### Problem
Scan the records for the word "outside". Return each line where it is found.

### Supplied entries
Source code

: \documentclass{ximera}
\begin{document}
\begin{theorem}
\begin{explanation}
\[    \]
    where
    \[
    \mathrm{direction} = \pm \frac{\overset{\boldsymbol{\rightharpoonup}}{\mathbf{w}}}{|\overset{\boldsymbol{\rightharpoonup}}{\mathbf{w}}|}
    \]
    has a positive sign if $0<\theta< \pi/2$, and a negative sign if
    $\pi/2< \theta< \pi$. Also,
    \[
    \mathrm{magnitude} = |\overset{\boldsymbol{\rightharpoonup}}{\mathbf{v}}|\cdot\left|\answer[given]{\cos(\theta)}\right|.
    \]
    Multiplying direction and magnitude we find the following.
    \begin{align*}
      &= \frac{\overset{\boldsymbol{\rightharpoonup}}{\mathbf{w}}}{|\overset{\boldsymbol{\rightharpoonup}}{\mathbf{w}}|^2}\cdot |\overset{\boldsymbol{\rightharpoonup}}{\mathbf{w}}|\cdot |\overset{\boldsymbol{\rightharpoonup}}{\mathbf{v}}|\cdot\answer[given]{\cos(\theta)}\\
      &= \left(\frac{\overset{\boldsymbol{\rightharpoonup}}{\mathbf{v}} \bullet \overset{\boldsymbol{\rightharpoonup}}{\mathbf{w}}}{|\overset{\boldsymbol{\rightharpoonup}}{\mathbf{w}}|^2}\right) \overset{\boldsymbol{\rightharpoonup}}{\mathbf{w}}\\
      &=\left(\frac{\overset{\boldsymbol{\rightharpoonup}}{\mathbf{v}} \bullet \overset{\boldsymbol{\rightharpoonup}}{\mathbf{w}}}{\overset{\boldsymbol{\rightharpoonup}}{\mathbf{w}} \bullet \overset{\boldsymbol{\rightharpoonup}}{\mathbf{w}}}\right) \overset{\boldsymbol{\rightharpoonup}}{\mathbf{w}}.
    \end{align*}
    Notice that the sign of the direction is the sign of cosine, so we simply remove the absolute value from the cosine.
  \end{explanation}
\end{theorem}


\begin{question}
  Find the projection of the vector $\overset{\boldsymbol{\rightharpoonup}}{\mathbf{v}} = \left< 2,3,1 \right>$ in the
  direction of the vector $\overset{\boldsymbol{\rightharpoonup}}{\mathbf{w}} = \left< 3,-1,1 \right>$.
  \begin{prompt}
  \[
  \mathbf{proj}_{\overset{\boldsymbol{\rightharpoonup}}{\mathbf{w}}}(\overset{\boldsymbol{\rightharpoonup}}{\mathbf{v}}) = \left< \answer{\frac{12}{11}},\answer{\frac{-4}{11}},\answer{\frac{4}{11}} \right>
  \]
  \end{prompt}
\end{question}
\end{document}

* * *

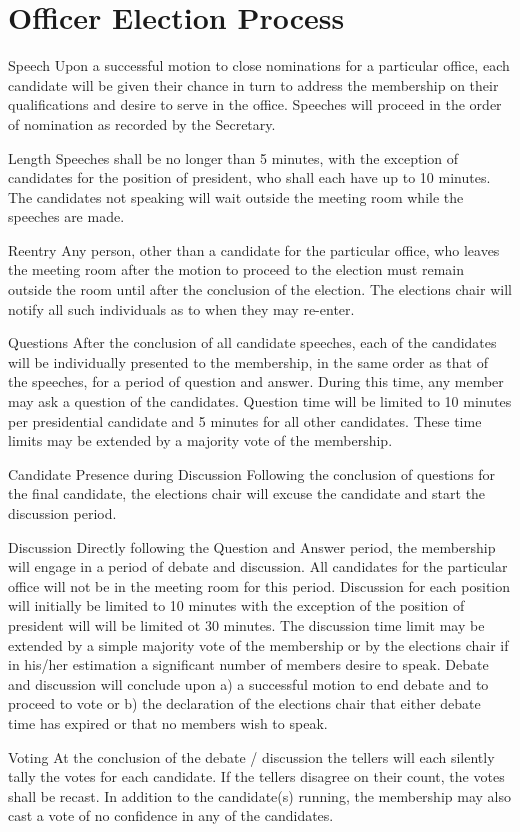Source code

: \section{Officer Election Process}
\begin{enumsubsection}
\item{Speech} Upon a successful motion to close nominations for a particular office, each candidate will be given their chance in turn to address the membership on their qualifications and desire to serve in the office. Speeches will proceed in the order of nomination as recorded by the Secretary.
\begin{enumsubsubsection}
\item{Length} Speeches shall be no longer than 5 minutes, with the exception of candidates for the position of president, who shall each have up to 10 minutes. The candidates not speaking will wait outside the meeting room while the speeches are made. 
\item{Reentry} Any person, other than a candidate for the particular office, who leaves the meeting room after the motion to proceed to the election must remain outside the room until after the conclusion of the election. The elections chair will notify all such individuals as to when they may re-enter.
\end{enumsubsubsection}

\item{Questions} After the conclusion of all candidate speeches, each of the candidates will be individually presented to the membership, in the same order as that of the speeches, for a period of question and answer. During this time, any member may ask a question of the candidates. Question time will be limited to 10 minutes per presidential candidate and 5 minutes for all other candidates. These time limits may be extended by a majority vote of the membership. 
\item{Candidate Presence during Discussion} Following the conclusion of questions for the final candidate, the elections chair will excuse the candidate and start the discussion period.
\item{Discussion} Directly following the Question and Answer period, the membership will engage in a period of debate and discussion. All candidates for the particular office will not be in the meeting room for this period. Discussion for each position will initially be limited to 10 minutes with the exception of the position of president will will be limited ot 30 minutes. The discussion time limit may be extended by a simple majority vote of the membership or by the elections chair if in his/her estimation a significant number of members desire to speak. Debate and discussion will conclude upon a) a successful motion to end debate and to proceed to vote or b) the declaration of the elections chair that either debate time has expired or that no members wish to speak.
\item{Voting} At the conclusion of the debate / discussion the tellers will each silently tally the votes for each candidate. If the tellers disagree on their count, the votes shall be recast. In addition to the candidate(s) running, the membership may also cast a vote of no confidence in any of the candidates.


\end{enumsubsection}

### Task response
\item{Length} Speeches shall be no longer than 5 minutes, with the exception of candidates for the position of president, who shall each have up to 10 minutes. The candidates not speaking will wait outside the meeting room while the speeches are made. 
\item{Reentry} Any person, other than a candidate for the particular office, who leaves the meeting room after the motion to proceed to the election must remain outside the room until after the conclusion of the election. The elections chair will notify all such individuals as to when they may re-enter.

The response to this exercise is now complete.